Exercise brief: Write out the data below in full. Keep it exact.

━━━━━━━━━━━━━━━━

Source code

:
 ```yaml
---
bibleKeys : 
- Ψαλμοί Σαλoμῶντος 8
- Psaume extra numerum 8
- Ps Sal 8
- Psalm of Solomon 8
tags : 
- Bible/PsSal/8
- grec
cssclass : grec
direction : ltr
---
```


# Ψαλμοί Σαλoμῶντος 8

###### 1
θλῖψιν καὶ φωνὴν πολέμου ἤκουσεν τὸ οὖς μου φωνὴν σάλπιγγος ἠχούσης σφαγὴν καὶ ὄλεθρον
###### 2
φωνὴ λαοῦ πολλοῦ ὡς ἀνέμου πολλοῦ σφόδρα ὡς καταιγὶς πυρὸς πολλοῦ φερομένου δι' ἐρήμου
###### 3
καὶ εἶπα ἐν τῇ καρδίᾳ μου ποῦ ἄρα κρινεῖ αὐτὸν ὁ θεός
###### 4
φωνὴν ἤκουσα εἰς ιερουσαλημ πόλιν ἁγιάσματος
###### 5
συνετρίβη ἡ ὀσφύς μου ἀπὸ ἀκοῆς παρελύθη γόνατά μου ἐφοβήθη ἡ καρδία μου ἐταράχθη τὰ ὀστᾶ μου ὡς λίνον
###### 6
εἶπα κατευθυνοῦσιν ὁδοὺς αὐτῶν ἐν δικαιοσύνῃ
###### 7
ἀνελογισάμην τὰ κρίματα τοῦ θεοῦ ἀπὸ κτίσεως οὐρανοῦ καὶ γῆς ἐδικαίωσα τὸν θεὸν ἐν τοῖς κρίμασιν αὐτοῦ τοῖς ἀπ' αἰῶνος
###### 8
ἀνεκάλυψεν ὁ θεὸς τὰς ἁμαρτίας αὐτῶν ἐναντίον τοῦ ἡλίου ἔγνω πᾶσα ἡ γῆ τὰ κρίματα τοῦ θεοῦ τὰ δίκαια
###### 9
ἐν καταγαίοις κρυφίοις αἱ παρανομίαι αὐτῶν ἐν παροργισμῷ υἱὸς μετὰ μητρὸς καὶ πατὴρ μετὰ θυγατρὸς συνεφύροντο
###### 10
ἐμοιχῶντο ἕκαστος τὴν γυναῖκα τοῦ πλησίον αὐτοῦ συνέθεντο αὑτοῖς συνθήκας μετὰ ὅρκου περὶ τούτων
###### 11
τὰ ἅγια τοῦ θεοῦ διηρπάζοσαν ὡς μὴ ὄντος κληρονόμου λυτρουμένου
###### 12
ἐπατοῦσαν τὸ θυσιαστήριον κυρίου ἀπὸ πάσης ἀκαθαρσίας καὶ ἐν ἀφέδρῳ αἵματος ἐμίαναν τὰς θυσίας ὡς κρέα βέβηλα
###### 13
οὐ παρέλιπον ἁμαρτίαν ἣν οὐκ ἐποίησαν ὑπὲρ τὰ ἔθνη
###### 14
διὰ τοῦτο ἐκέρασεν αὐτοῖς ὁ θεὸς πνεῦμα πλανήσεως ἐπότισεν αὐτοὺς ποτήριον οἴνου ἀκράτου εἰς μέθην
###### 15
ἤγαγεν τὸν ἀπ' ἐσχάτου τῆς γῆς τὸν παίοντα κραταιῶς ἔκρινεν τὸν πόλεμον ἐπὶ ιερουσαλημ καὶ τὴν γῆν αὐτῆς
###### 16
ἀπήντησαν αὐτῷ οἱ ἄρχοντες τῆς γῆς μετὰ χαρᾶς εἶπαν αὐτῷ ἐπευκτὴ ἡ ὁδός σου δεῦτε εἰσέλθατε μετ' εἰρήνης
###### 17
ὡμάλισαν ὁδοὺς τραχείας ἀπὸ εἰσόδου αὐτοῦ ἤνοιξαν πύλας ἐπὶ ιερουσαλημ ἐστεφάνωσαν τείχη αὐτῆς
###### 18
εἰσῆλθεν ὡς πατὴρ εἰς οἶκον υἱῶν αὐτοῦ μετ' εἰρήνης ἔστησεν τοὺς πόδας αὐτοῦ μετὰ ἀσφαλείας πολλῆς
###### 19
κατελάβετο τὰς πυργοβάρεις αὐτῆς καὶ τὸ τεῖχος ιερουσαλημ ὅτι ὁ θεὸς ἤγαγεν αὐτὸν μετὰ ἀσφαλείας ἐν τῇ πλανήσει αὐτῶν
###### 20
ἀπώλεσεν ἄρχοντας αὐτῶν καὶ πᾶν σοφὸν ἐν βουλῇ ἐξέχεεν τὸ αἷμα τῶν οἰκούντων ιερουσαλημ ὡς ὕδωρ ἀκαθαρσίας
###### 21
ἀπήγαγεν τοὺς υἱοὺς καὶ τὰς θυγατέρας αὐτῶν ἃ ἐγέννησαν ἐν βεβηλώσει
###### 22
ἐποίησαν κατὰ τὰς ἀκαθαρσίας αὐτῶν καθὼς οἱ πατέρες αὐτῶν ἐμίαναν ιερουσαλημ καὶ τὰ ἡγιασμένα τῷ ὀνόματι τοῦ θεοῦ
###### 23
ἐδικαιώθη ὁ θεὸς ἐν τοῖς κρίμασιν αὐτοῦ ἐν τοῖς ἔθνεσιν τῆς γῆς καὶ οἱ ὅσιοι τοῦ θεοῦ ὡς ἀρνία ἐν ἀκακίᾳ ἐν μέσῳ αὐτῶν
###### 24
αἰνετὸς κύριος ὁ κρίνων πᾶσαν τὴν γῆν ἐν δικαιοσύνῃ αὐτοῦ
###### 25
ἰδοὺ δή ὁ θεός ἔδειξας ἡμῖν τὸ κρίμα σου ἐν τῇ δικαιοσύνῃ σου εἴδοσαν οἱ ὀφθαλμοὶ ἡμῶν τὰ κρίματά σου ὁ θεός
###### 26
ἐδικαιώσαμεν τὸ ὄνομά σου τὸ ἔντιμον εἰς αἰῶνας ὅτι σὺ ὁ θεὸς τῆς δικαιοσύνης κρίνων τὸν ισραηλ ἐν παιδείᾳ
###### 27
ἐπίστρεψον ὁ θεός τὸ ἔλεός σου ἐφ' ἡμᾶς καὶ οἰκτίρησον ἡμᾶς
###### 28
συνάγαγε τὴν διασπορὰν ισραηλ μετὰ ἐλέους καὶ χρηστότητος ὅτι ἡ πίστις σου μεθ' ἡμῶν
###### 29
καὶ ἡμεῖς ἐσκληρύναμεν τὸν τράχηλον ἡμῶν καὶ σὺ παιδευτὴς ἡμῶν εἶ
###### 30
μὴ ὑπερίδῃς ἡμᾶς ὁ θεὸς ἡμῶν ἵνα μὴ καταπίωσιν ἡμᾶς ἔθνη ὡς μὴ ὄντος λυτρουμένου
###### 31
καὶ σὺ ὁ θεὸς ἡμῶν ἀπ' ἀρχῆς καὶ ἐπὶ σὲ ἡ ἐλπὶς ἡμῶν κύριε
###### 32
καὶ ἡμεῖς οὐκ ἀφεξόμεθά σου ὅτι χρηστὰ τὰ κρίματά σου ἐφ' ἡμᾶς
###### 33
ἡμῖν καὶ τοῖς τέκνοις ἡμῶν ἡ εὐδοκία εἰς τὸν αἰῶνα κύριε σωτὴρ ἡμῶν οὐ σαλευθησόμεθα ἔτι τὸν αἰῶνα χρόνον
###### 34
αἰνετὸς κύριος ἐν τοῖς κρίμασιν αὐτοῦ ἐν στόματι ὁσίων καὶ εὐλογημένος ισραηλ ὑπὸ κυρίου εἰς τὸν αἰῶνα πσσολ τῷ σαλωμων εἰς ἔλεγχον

━━━━━━━━━━━━━━━━

Expected output:
Source code

:
 ```yaml
---
bibleKeys : 
- Ψαλμοί Σαλoμῶντος 8
- Psaume extra numerum 8
- Ps Sal 8
- Psalm of Solomon 8
tags : 
- Bible/PsSal/8
- grec
cssclass : grec
direction : ltr
---
```


# Ψαλμοί Σαλoμῶντος 8

###### 1
θλῖψιν καὶ φωνὴν πολέμου ἤκουσεν τὸ οὖς μου φωνὴν σάλπιγγος ἠχούσης σφαγὴν καὶ ὄλεθρον
###### 2
φωνὴ λαοῦ πολλοῦ ὡς ἀνέμου πολλοῦ σφόδρα ὡς καταιγὶς πυρὸς πολλοῦ φερομένου δι' ἐρήμου
###### 3
καὶ εἶπα ἐν τῇ καρδίᾳ μου ποῦ ἄρα κρινεῖ αὐτὸν ὁ θεός
###### 4
φωνὴν ἤκουσα εἰς ιερουσαλημ πόλιν ἁγιάσματος
###### 5
συνετρίβη ἡ ὀσφύς μου ἀπὸ ἀκοῆς παρελύθη γόνατά μου ἐφοβήθη ἡ καρδία μου ἐταράχθη τὰ ὀστᾶ μου ὡς λίνον
###### 6
εἶπα κατευθυνοῦσιν ὁδοὺς αὐτῶν ἐν δικαιοσύνῃ
###### 7
ἀνελογισάμην τὰ κρίματα τοῦ θεοῦ ἀπὸ κτίσεως οὐρανοῦ καὶ γῆς ἐδικαίωσα τὸν θεὸν ἐν τοῖς κρίμασιν αὐτοῦ τοῖς ἀπ' αἰῶνος
###### 8
ἀνεκάλυψεν ὁ θεὸς τὰς ἁμαρτίας αὐτῶν ἐναντίον τοῦ ἡλίου ἔγνω πᾶσα ἡ γῆ τὰ κρίματα τοῦ θεοῦ τὰ δίκαια
###### 9
ἐν καταγαίοις κρυφίοις αἱ παρανομίαι αὐτῶν ἐν παροργισμῷ υἱὸς μετὰ μητρὸς καὶ πατὴρ μετὰ θυγατρὸς συνεφύροντο
###### 10
ἐμοιχῶντο ἕκαστος τὴν γυναῖκα τοῦ πλησίον αὐτοῦ συνέθεντο αὑτοῖς συνθήκας μετὰ ὅρκου περὶ τούτων
###### 11
τὰ ἅγια τοῦ θεοῦ διηρπάζοσαν ὡς μὴ ὄντος κληρονόμου λυτρουμένου
###### 12
ἐπατοῦσαν τὸ θυσιαστήριον κυρίου ἀπὸ πάσης ἀκαθαρσίας καὶ ἐν ἀφέδρῳ αἵματος ἐμίαναν τὰς θυσίας ὡς κρέα βέβηλα
###### 13
οὐ παρέλιπον ἁμαρτίαν ἣν οὐκ ἐποίησαν ὑπὲρ τὰ ἔθνη
###### 14
διὰ τοῦτο ἐκέρασεν αὐτοῖς ὁ θεὸς πνεῦμα πλανήσεως ἐπότισεν αὐτοὺς ποτήριον οἴνου ἀκράτου εἰς μέθην
###### 15
ἤγαγεν τὸν ἀπ' ἐσχάτου τῆς γῆς τὸν παίοντα κραταιῶς ἔκρινεν τὸν πόλεμον ἐπὶ ιερουσαλημ καὶ τὴν γῆν αὐτῆς
###### 16
ἀπήντησαν αὐτῷ οἱ ἄρχοντες τῆς γῆς μετὰ χαρᾶς εἶπαν αὐτῷ ἐπευκτὴ ἡ ὁδός σου δεῦτε εἰσέλθατε μετ' εἰρήνης
###### 17
ὡμάλισαν ὁδοὺς τραχείας ἀπὸ εἰσόδου αὐτοῦ ἤνοιξαν πύλας ἐπὶ ιερουσαλημ ἐστεφάνωσαν τείχη αὐτῆς
###### 18
εἰσῆλθεν ὡς πατὴρ εἰς οἶκον υἱῶν αὐτοῦ μετ' εἰρήνης ἔστησεν τοὺς πόδας αὐτοῦ μετὰ ἀσφαλείας πολλῆς
###### 19
κατελάβετο τὰς πυργοβάρεις αὐτῆς καὶ τὸ τεῖχος ιερουσαλημ ὅτι ὁ θεὸς ἤγαγεν αὐτὸν μετὰ ἀσφαλείας ἐν τῇ πλανήσει αὐτῶν
###### 20
ἀπώλεσεν ἄρχοντας αὐτῶν καὶ πᾶν σοφὸν ἐν βουλῇ ἐξέχεεν τὸ αἷμα τῶν οἰκούντων ιερουσαλημ ὡς ὕδωρ ἀκαθαρσίας
###### 21
ἀπήγαγεν τοὺς υἱοὺς καὶ τὰς θυγατέρας αὐτῶν ἃ ἐγέννησαν ἐν βεβηλώσει
###### 22
ἐποίησαν κατὰ τὰς ἀκαθαρσίας αὐτῶν καθὼς οἱ πατέρες αὐτῶν ἐμίαναν ιερουσαλημ καὶ τὰ ἡγιασμένα τῷ ὀνόματι τοῦ θεοῦ
###### 23
ἐδικαιώθη ὁ θεὸς ἐν τοῖς κρίμασιν αὐτοῦ ἐν τοῖς ἔθνεσιν τῆς γῆς καὶ οἱ ὅσιοι τοῦ θεοῦ ὡς ἀρνία ἐν ἀκακίᾳ ἐν μέσῳ αὐτῶν
###### 24
αἰνετὸς κύριος ὁ κρίνων πᾶσαν τὴν γῆν ἐν δικαιοσύνῃ αὐτοῦ
###### 25
ἰδοὺ δή ὁ θεός ἔδειξας ἡμῖν τὸ κρίμα σου ἐν τῇ δικαιοσύνῃ σου εἴδοσαν οἱ ὀφθαλμοὶ ἡμῶν τὰ κρίματά σου ὁ θεός
###### 26
ἐδικαιώσαμεν τὸ ὄνομά σου τὸ ἔντιμον εἰς αἰῶνας ὅτι σὺ ὁ θεὸς τῆς δικαιοσύνης κρίνων τὸν ισραηλ ἐν παιδείᾳ
###### 27
ἐπίστρεψον ὁ θεός τὸ ἔλεός σου ἐφ' ἡμᾶς καὶ οἰκτίρησον ἡμᾶς
###### 28
συνάγαγε τὴν διασπορὰν ισραηλ μετὰ ἐλέους καὶ χρηστότητος ὅτι ἡ πίστις σου μεθ' ἡμῶν
###### 29
καὶ ἡμεῖς ἐσκληρύναμεν τὸν τράχηλον ἡμῶν καὶ σὺ παιδευτὴς ἡμῶν εἶ
###### 30
μὴ ὑπερίδῃς ἡμᾶς ὁ θεὸς ἡμῶν ἵνα μὴ καταπίωσιν ἡμᾶς ἔθνη ὡς μὴ ὄντος λυτρουμένου
###### 31
καὶ σὺ ὁ θεὸς ἡμῶν ἀπ' ἀρχῆς καὶ ἐπὶ σὲ ἡ ἐλπὶς ἡμῶν κύριε
###### 32
καὶ ἡμεῖς οὐκ ἀφεξόμεθά σου ὅτι χρηστὰ τὰ κρίματά σου ἐφ' ἡμᾶς
###### 33
ἡμῖν καὶ τοῖς τέκνοις ἡμῶν ἡ εὐδοκία εἰς τὸν αἰῶνα κύριε σωτὴρ ἡμῶν οὐ σαλευθησόμεθα ἔτι τὸν αἰῶνα χρόνον
###### 34
αἰνετὸς κύριος ἐν τοῖς κρίμασιν αὐτοῦ ἐν στόματι ὁσίων καὶ εὐλογημένος ισραηλ ὑπὸ κυρίου εἰς τὸν αἰῶνα πσσολ τῷ σαλωμων εἰς ἔλεγχον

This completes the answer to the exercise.